= ABOUT THIS EXERCISE =
Beneath this line are the data; copy exactly the part of them that opens with the line containing "1. Dans la barre" and closes with the line containing "1. Dans le panneau de gauche, développez", and only that part.

Source texts of formatted documents:
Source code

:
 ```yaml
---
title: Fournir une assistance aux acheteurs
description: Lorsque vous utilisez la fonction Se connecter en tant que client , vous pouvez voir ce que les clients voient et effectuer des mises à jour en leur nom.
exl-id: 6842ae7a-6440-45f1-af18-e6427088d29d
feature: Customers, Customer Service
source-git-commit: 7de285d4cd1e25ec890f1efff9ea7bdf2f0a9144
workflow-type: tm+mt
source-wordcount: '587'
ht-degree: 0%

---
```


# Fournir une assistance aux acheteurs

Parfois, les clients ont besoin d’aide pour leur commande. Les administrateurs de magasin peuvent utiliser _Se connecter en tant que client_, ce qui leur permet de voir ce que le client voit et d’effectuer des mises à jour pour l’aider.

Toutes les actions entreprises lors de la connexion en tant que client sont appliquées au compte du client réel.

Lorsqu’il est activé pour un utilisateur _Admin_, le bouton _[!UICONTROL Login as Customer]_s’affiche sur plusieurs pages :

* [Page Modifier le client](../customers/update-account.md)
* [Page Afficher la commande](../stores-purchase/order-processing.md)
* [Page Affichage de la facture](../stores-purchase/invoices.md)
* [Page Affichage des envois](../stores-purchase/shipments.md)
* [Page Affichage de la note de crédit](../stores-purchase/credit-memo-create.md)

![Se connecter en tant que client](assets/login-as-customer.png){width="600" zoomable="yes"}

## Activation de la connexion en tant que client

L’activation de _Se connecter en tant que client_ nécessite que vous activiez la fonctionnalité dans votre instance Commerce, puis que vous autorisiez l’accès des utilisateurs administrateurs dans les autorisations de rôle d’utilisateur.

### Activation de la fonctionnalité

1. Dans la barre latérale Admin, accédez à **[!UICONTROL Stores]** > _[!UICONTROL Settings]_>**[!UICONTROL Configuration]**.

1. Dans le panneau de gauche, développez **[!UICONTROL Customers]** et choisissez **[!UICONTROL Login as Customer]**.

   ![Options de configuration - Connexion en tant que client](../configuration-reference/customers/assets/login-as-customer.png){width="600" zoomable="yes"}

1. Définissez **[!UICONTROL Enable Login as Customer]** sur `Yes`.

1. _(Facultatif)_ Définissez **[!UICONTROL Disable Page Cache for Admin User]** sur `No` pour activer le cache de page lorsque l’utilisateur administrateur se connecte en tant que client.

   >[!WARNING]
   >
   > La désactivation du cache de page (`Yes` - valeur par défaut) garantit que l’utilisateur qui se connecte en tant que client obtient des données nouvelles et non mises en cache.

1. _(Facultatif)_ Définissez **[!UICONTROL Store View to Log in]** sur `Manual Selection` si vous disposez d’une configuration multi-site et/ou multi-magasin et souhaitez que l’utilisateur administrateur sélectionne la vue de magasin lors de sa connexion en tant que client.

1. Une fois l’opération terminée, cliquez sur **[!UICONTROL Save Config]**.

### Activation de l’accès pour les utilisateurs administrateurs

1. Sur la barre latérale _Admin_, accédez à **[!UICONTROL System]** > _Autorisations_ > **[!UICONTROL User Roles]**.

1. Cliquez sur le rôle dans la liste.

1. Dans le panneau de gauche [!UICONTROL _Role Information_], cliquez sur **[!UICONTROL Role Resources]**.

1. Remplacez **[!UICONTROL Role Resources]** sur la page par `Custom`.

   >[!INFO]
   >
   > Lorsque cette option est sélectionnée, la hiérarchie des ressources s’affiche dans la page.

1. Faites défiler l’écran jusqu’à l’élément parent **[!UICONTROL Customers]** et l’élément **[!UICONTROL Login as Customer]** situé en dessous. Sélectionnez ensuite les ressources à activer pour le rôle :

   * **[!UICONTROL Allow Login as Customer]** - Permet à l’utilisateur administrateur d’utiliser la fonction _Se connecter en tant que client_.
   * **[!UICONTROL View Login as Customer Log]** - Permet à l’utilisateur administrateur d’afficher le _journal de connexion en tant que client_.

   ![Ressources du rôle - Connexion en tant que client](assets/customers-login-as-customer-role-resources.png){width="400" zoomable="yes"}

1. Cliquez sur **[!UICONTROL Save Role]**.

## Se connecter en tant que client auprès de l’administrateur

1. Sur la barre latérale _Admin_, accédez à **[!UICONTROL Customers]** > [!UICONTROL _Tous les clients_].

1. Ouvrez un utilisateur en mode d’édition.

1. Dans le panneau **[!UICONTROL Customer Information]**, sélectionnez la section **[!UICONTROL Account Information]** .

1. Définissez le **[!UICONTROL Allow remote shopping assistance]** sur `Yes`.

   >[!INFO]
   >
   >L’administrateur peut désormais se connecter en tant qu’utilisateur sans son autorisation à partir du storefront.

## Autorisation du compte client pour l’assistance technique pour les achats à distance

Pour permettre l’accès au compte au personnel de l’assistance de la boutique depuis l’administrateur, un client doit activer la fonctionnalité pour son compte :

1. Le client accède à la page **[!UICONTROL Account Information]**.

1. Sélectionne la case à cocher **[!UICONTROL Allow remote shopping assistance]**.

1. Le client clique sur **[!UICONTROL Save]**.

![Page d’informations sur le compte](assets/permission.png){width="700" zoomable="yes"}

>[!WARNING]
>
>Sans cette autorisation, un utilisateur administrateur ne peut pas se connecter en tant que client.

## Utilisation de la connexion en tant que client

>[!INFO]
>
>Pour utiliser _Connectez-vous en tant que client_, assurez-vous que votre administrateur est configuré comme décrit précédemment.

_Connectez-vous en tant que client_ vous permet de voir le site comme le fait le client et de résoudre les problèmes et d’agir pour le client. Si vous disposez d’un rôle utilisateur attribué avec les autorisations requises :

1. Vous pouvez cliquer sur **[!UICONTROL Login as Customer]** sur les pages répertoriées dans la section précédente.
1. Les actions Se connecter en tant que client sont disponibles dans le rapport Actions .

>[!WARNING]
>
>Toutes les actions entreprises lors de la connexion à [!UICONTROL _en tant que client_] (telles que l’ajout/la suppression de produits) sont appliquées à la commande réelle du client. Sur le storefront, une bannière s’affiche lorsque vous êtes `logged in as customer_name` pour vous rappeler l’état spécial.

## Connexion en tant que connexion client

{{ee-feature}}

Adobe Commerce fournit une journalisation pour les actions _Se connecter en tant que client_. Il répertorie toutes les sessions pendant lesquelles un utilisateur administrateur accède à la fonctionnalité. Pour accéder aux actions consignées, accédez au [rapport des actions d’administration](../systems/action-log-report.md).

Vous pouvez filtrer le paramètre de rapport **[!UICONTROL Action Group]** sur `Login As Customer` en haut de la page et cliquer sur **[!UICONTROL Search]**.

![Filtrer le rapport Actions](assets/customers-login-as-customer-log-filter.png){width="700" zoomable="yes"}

= YOUR RESPONSE =
1. Dans la barre latérale Admin, accédez à **[!UICONTROL Stores]** > _[!UICONTROL Settings]_>**[!UICONTROL Configuration]**.

1. Dans le panneau de gauche, développez **[!UICONTROL Customers]** et choisissez **[!UICONTROL Login as Customer]**.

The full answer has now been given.